Slashdot Mirror


Increasing the Transfer Rate?

Nintendork asks: "I recently started a new job as a resident computer geek and am analyzing the performance of our SQL server. I did quite a bit of research and would like an opinion from the Slashdot community on my proposed solution for increasing the STR (Sustained Transfer Rate) from the server to the workstations. The server (Compaq ProLiant ML530) has 16 10,000 RPM drives with an average STR of ~43MB/sec. per drive. 14 are used for two RAID 5 logical drives (7 physical drives per logical). The remaining 2 drives are backup drives in case one fails. Currently, they're all connected to a Compaq fibre RA4000 adapter. It runs at 100MB/sec. from what I could find in a jungle of fibre information. Reasoning tells me I have a huge bottleneck at the fibre adapter and the 100baseT NIC. I should also mention that the server has 2 PCI buses. One runs at 64-bit and 66Mhz and has 2 PCI slots. My proposed setup would be to back up all the data and create a new array with a few hardware modifications. Take out the fibre adapter and use two, dual channel 64-bit 66Mhz ultra160 adapters on the two 64-bit 66Mhz PCI slots (4 drives per channel). Take out the 100baseT NIC and start a gigabit backbone." Would this significantly increase performance? Read on, if you to check out the numbers on the new setup.

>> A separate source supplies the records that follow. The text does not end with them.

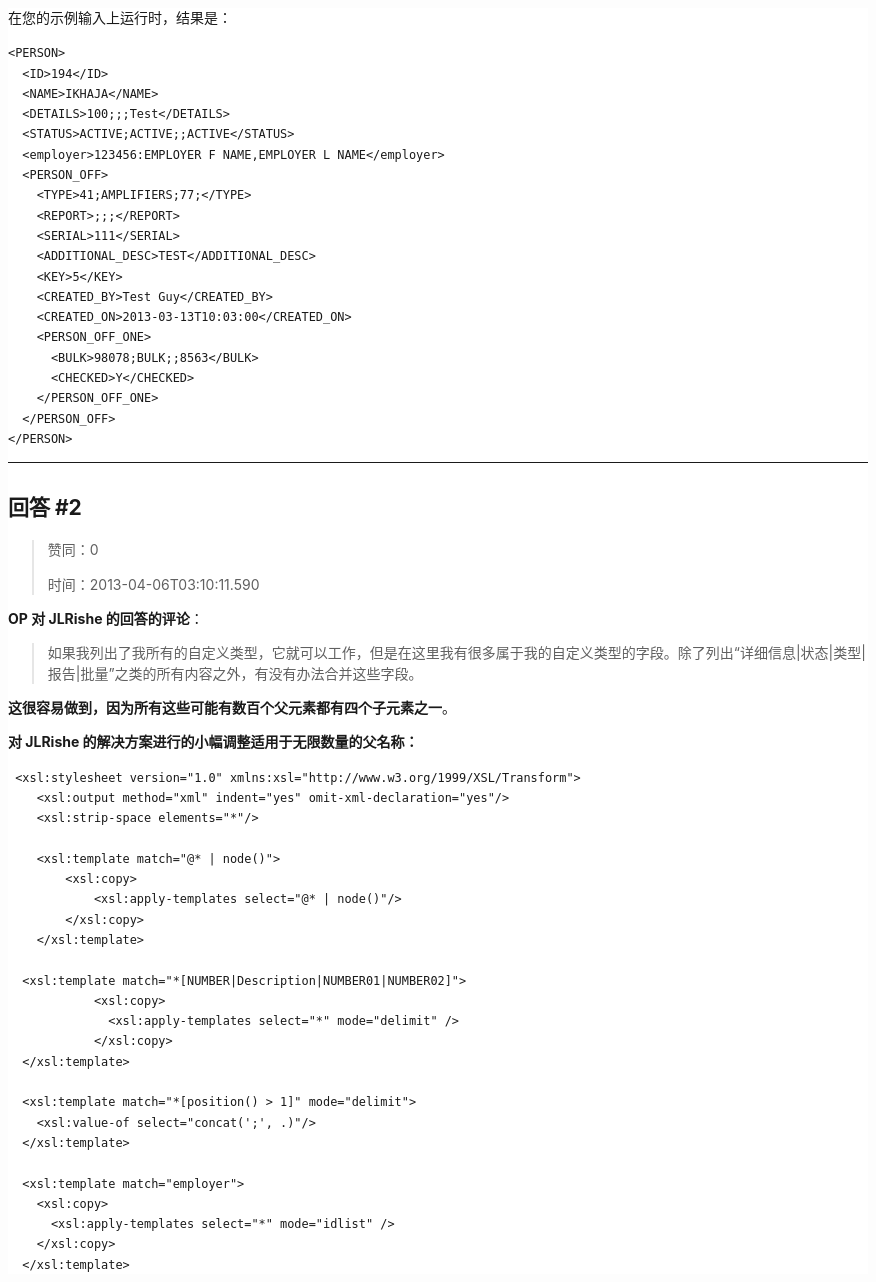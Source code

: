 在您的示例输入上运行时，结果是：

```
<PERSON>
  <ID>194</ID>
  <NAME>IKHAJA</NAME>
  <DETAILS>100;;;Test</DETAILS>
  <STATUS>ACTIVE;ACTIVE;;ACTIVE</STATUS>
  <employer>123456:EMPLOYER F NAME,EMPLOYER L NAME</employer>
  <PERSON_OFF>
    <TYPE>41;AMPLIFIERS;77;</TYPE>
    <REPORT>;;;</REPORT>
    <SERIAL>111</SERIAL>
    <ADDITIONAL_DESC>TEST</ADDITIONAL_DESC>
    <KEY>5</KEY>
    <CREATED_BY>Test Guy</CREATED_BY>
    <CREATED_ON>2013-03-13T10:03:00</CREATED_ON>
    <PERSON_OFF_ONE>
      <BULK>98078;BULK;;8563</BULK>
      <CHECKED>Y</CHECKED>
    </PERSON_OFF_ONE>
  </PERSON_OFF>
</PERSON> 
```

* * *

## 回答 #2

> 赞同：0
> 
> 时间：2013-04-06T03:10:11.590

**OP 对 JLRishe 的回答的评论**：

> 如果我列出了我所有的自定义类型，它就可以工作，但是在这里我有很多属于我的自定义类型的字段。除了列出“详细信息|状态|类型|报告|批量”之类的所有内容之外，有没有办法合并这些字段。

**这很容易做到，因为所有这些可能有数百个父元素都有四个子元素之一**。

**对 JLRishe 的解决方案进行的小幅调整适用于无限数量的父名称：**

```
 <xsl:stylesheet version="1.0" xmlns:xsl="http://www.w3.org/1999/XSL/Transform">
    <xsl:output method="xml" indent="yes" omit-xml-declaration="yes"/>
    <xsl:strip-space elements="*"/>

    <xsl:template match="@* | node()">
        <xsl:copy>
            <xsl:apply-templates select="@* | node()"/>
        </xsl:copy>
    </xsl:template>

  <xsl:template match="*[NUMBER|Description|NUMBER01|NUMBER02]">
            <xsl:copy>
              <xsl:apply-templates select="*" mode="delimit" />
            </xsl:copy>
  </xsl:template>

  <xsl:template match="*[position() > 1]" mode="delimit">
    <xsl:value-of select="concat(';', .)"/>
  </xsl:template>

  <xsl:template match="employer">
    <xsl:copy>
      <xsl:apply-templates select="*" mode="idlist" />
    </xsl:copy>
  </xsl:template>
```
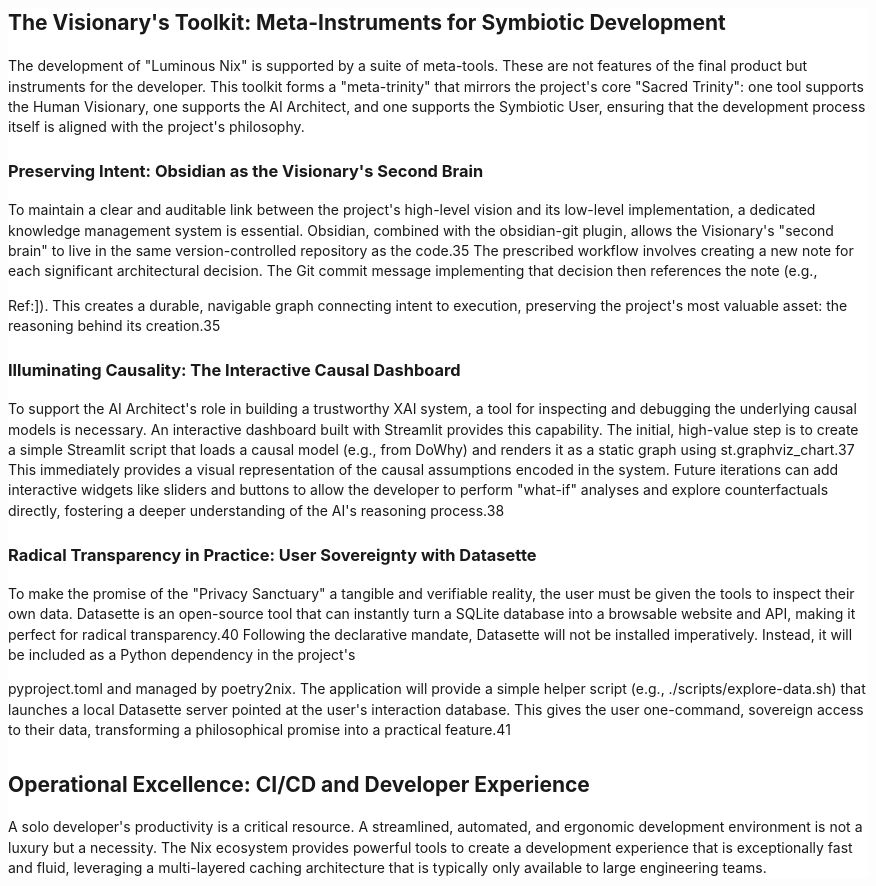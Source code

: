 ## **The Visionary's Toolkit: Meta-Instruments for Symbiotic Development**

The development of "Luminous Nix" is supported by a suite of meta-tools. These are not features of the final product but instruments for the developer. This toolkit forms a "meta-trinity" that mirrors the project's core "Sacred Trinity": one tool supports the Human Visionary, one supports the AI Architect, and one supports the Symbiotic User, ensuring that the development process itself is aligned with the project's philosophy.

### **Preserving Intent: Obsidian as the Visionary's Second Brain**

To maintain a clear and auditable link between the project's high-level vision and its low-level implementation, a dedicated knowledge management system is essential. Obsidian, combined with the obsidian-git plugin, allows the Visionary's "second brain" to live in the same version-controlled repository as the code.35 The prescribed workflow involves creating a new note for each significant architectural decision. The Git commit message implementing that decision then references the note (e.g.,

Ref:\]). This creates a durable, navigable graph connecting intent to execution, preserving the project's most valuable asset: the reasoning behind its creation.35

### **Illuminating Causality: The Interactive Causal Dashboard**

To support the AI Architect's role in building a trustworthy XAI system, a tool for inspecting and debugging the underlying causal models is necessary. An interactive dashboard built with Streamlit provides this capability. The initial, high-value step is to create a simple Streamlit script that loads a causal model (e.g., from DoWhy) and renders it as a static graph using st.graphviz\_chart.37 This immediately provides a visual representation of the causal assumptions encoded in the system. Future iterations can add interactive widgets like sliders and buttons to allow the developer to perform "what-if" analyses and explore counterfactuals directly, fostering a deeper understanding of the AI's reasoning process.38

### **Radical Transparency in Practice: User Sovereignty with Datasette**

To make the promise of the "Privacy Sanctuary" a tangible and verifiable reality, the user must be given the tools to inspect their own data. Datasette is an open-source tool that can instantly turn a SQLite database into a browsable website and API, making it perfect for radical transparency.40 Following the declarative mandate, Datasette will not be installed imperatively. Instead, it will be included as a Python dependency in the project's

pyproject.toml and managed by poetry2nix. The application will provide a simple helper script (e.g., ./scripts/explore-data.sh) that launches a local Datasette server pointed at the user's interaction database. This gives the user one-command, sovereign access to their data, transforming a philosophical promise into a practical feature.41

## **Operational Excellence: CI/CD and Developer Experience**

A solo developer's productivity is a critical resource. A streamlined, automated, and ergonomic development environment is not a luxury but a necessity. The Nix ecosystem provides powerful tools to create a development experience that is exceptionally fast and fluid, leveraging a multi-layered caching architecture that is typically only available to large engineering teams.
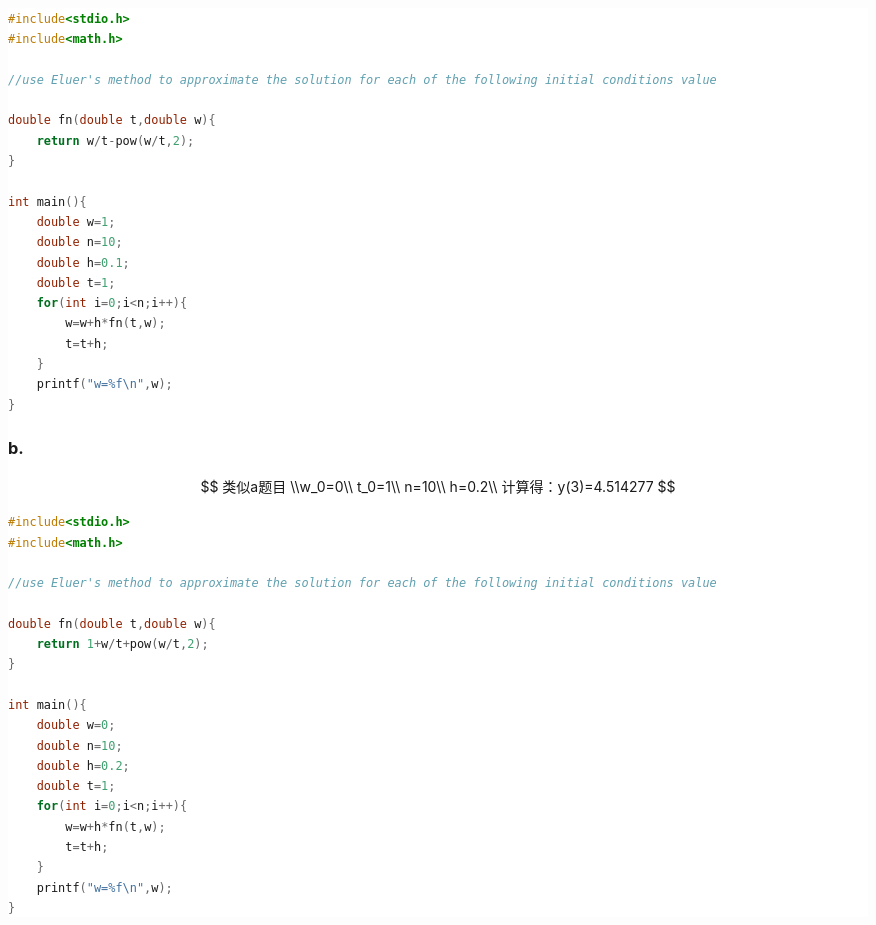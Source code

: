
 ```c
#include<stdio.h>
#include<math.h>

//use Eluer's method to approximate the solution for each of the following initial conditions value

double fn(double t,double w){
    return w/t-pow(w/t,2);
}

int main(){
    double w=1;
    double n=10;
    double h=0.1;
    double t=1;
    for(int i=0;i<n;i++){
        w=w+h*fn(t,w);
        t=t+h;
    }
    printf("w=%f\n",w);
}
```

### b.

$$
类似a题目
\\w_0=0\\
t_0=1\\
n=10\\
h=0.2\\
计算得：y(3)=4.514277
$$

```c
#include<stdio.h>
#include<math.h>

//use Eluer's method to approximate the solution for each of the following initial conditions value

double fn(double t,double w){
    return 1+w/t+pow(w/t,2);
}

int main(){
    double w=0;
    double n=10;
    double h=0.2;
    double t=1;
    for(int i=0;i<n;i++){
        w=w+h*fn(t,w);
        t=t+h;
    }
    printf("w=%f\n",w);
}
```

"From what I've learned thus far, the proposed setup would be a blazingly fast file server approaching ludicrous speed. Let me break it down. Data can be read from the drives at a STR of ~602MB/sec. (~43MB/sec. * 14 drives). Each Ultra160 channel has a STR of 132MB/sec. This provides a bearable bottleneck that reduces the overall STR to ~528MB/sec. (132MB/sec. * 4 channels). The 64-bit 66Mhz PCI bus has a STR of 528MB/sec., which is an exact match for the 4 ultra160 channels! From there, I assume the data goes out the NIC, which is on a gigabit backbone. This would provide a STR of ~528MB/sec. to the workstations. Unless I'm missing something such as a possible bottleneck between the PCI bus and the NIC, my reasoning makes gosh darned perfect sense!

Thanks in advance for any insight you all can provide on this issue."

16 of 34 comments (clear)

  1. Ditch Raid5. by AntipodesTroll · · Score: 4, Informative

    Your first priority is to ditch Raid5.
    By the looks of your post, you have money to spend, so invest in more disks and go RAID 0+1. You'll notice a speed increace right there. If youre worried about PCI latency, get a system with 2 or 3 PCI busses.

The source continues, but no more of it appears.